Innen wurde nur geringfügig, aber effizient umgebaut: Im ehemaligen Technikraum entstand eine Nische für den Waschtisch. Ergänzt wurde eine 3-seitig verglaste Dusche. Gardinen wurden als Sichtschutz zwischen Duschbad und Schlafbereich hinzugefügt. Das WC unter der Treppe und die Küche im Obergeschoss blieben unverändert. Die Elektro- und Heizungsinstallation wurden zukunftsorientiert verlegt, sodass ein späterer Wechsel des Heizsystems problemlos möglich ist. « Das ist ein Ein- bis Zwei-Personen-Haushalt auf 75 Quadratmetern, verteilt auf drei Module – ein gutes Beispiel, wie flexibel und kompakt modularer Wohnraum sein kann », unterstreicht Quinten.

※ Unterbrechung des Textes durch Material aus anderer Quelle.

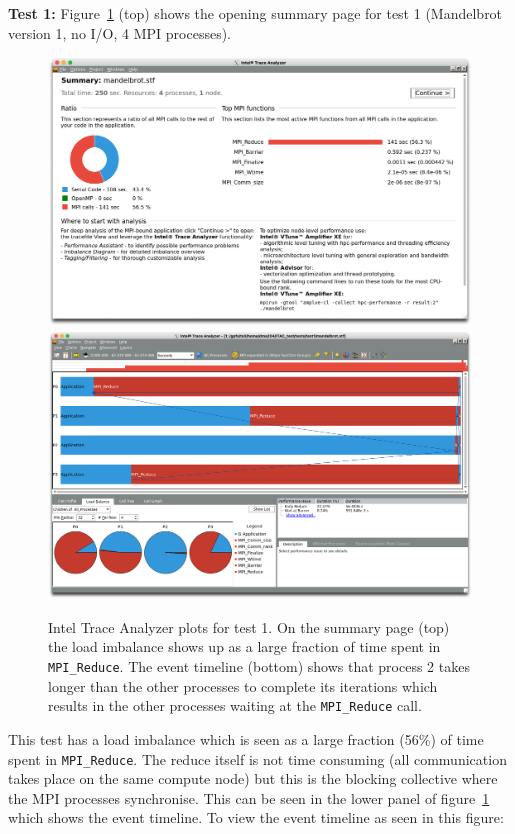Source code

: \documentclass[a4paper,titlepage]{article}
\begin{document}
\noindent
\textbf{Test 1:} 
Figure~\ref{fig:test1_ITAC_summary} (top) shows the opening summary page for test 1 (Mandelbrot version 1, no I/O, 4 MPI processes).
\begin{figure}[htbp]
\begin{center}
\includegraphics[scale=0.3]{figures/test1_summary}
\includegraphics[scale=0.3]{figures/test1_eventTimeline}
\caption{Intel Trace Analyzer plots for test 1. On the summary page (top) the load imbalance shows up as a large fraction of time spent in \texttt{MPI\_Reduce}. The event timeline (bottom) shows that process 2 takes longer than the other processes to complete its iterations which results in the other processes waiting at the \texttt{MPI\_Reduce} call.}
\label{fig:test1_ITAC_summary}
\end{center}
\end{figure}
This test has a load imbalance which is seen as a large fraction (56\%) of time spent in \texttt{MPI\_Reduce}. The reduce itself is not time consuming (all communication takes place on the same compute node) but this is the blocking collective where the MPI processes synchronise. This can be seen in the lower panel of figure~\ref{fig:test1_ITAC_summary} which shows the event timeline. To view the event timeline as seen in this figure:
\end{document}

Die modulare Bauweise ist bei Blumer Lehmann kein kurzfristiger Trend, sondern gelebte Praxis. In der Schweiz werden Schulmodule nach Ablauf der Mietzeit von einer Schule zur nächsten versetzt, anstatt neu zu bauen. Die Stadt Zürich etwa nutzt dieses Prinzip mit einem Konzept : Während des Sanierungszeitraums von Bestandsgebäuden werden Schulmodulbauten temporär auf Schulhöfen genutzt, abgebaut und anschließend an anderer Stelle wieder aufgestellt. Auch in Luxemburg wurden bereits zahlreiche nachhaltige, temporäre oder dauerhafte Erweiterungsbauten in Holzmodulbauweise realisiert worden. Zum Beispiel in Mondorf, Dudelange, Ettelbrück und Dalheim.

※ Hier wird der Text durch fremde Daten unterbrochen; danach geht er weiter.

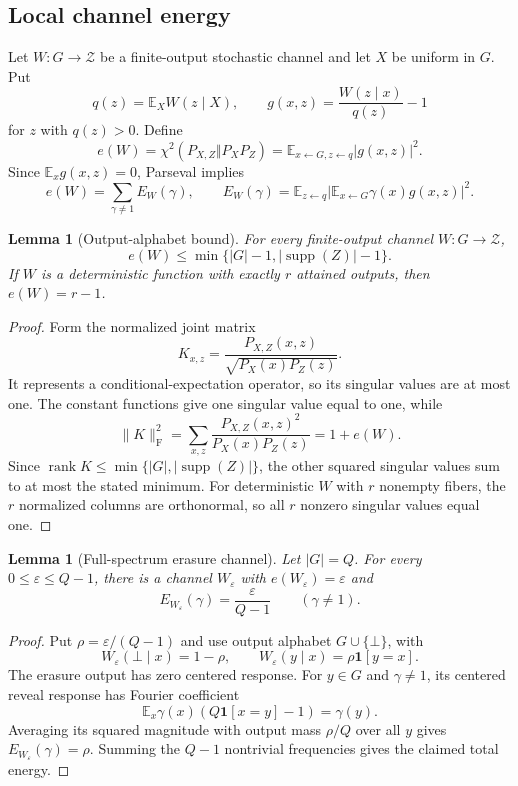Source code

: \documentclass[11pt]{article}
\newtheorem{lemma}[theorem]{Lemma}
\theoremstyle{definition}
\newcommand{\E}{\mathbb{E}}
\newcommand{\chitwo}{\chi^2}
\newcommand{\supp}{\operatorname{supp}}
\begin{document}
\subsection{Local channel energy}

Let $W:G\to\mathcal Z$ be a finite-output stochastic channel and let $X$ be
uniform in $G$.  Put
\[
  q(z)=\E_X W(z\mid X),\qquad
  g(x,z)=\frac{W(z\mid x)}{q(z)}-1
\]
for $z$ with $q(z)>0$.  Define
\begin{equation}\label{eq:energy}
 e(W)=\chitwo(P_{X,Z}\Vert P_XP_Z)
     =\E_{x\leftarrow G,z\leftarrow q}|g(x,z)|^2.
\end{equation}
Since $\E_xg(x,z)=0$, Parseval implies
\begin{equation}\label{eq:spectral-energy}
 e(W)=\sum_{\gamma\neq 1}E_W(\gamma),\qquad
 E_W(\gamma)=\E_{z\leftarrow q}
     \left|\E_{x\leftarrow G}\gamma(x)g(x,z)\right|^2.
\end{equation}

\begin{lemma}[Output-alphabet bound]\label{lem:alphabet}
For every finite-output channel $W:G\to\mathcal Z$,
\[
 e(W)\leq \min\{|G|-1,|\supp(Z)|-1\}.
\]
If $W$ is a deterministic function with exactly $r$ attained outputs, then
$e(W)=r-1$.
\end{lemma}

\begin{proof}
Form the normalized joint matrix
\[
 K_{x,z}=\frac{P_{X,Z}(x,z)}{\sqrt{P_X(x)P_Z(z)}}.
\]
It represents a conditional-expectation operator, so its singular values are at
most one.  The constant functions give one singular value equal to one, while
\[
 \|K\|_{\mathrm F}^2
   =\sum_{x,z}\frac{P_{X,Z}(x,z)^2}{P_X(x)P_Z(z)}
   =1+e(W).
\]
Since $\operatorname{rank}K\leq\min\{|G|,|\supp(Z)|\}$, the other squared
singular values sum to at most the stated minimum.  For deterministic $W$ with $r$ nonempty
fibers, the $r$ normalized columns are orthonormal, so all $r$ nonzero singular
values equal one.
\end{proof}

\begin{lemma}[Full-spectrum erasure channel]\label{lem:erasure}
Let $|G|=Q$.  For every $0\leq\varepsilon\leq Q-1$, there is a channel
$W_\varepsilon$ with $e(W_\varepsilon)=\varepsilon$ and
\[
 E_{W_\varepsilon}(\gamma)=\frac{\varepsilon}{Q-1}
 \qquad(\gamma\neq1).
\]
\end{lemma}

\begin{proof}
Put $\rho=\varepsilon/(Q-1)$ and use output alphabet $G\cup\{\bot\}$, with
\[
 W_\varepsilon(\bot\mid x)=1-\rho,\qquad
 W_\varepsilon(y\mid x)=\rho\mathbf1[y=x].
\]
The erasure output has zero centered response.  For $y\in G$ and
$\gamma\neq1$, its centered reveal response has Fourier coefficient
\[
 \E_x\gamma(x)(Q\mathbf1[x=y]-1)=\gamma(y).
\]
Averaging its squared magnitude with output mass $\rho/Q$ over all $y$ gives
$E_{W_\varepsilon}(\gamma)=\rho$.  Summing the $Q-1$ nontrivial frequencies
gives the claimed total energy.
\end{proof}
\end{document}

Für Blumer Lehmann ist der hohe Vorfertigungsgrad entscheidend : « Die Module kommen mit Fenster, fertiger Fassade, Innenwänden und Decken inkl. Leuchten fertig ins Land. Ausbaugewerke wie Maler oder Elektriker arbeiten im jeweiligen Werk sowie vor Ort regional weiter », erklärt der Architekt. Am Schweizer Standort wird das Restholz aus der Produktion zu Pellets, Kleintierstreu verarbeitet oder wird direkt im eigenen Kraftwerk zur Energie- und Wärmeerzeugung verwendet. Das Unternehmen hat sich als echtes Kreislaufunternehmen positioniert – geführt von Katharina Lehmann in fünfter Generation.
Ein weiterer Schlüssel für zukunftsfähiges Bauen ist die digitale Nachverfolgung der Bauteile. « Digitale Tools zur Produktverfolgung ermöglichen eine präzise Dokumentation von Herkunft, Zustand und Umbaupotenzial », erläutert Quinten. « Das ist essenziell für die Wiederverwendung von Bauelementen. Mit Modulen geht das noch einfacher, weil der gesamte Raum als Einheit versetzt wird. », sagt Quinten
Die Konstruktion setzt auf konstruktiven Holzschutz ohne chemischen Anstrich. Regenwasser tropft über geneigte Brettschichten einfach ab, dauerhafte Feuchtigkeit wird vermieden. So bleibt die Fassade dauerhaft geschützt und schön.
Das Beispiel von Blumer Lehmann zeigt eindrucksvoll, dass circular building machbar ist – mit Holz, Weitblick und Verantwortung. Es ist ein Modell für die Zukunft des Bauens: flexibel, nachhaltig und ressourcenschonend. Und vor allem eines : lebendig.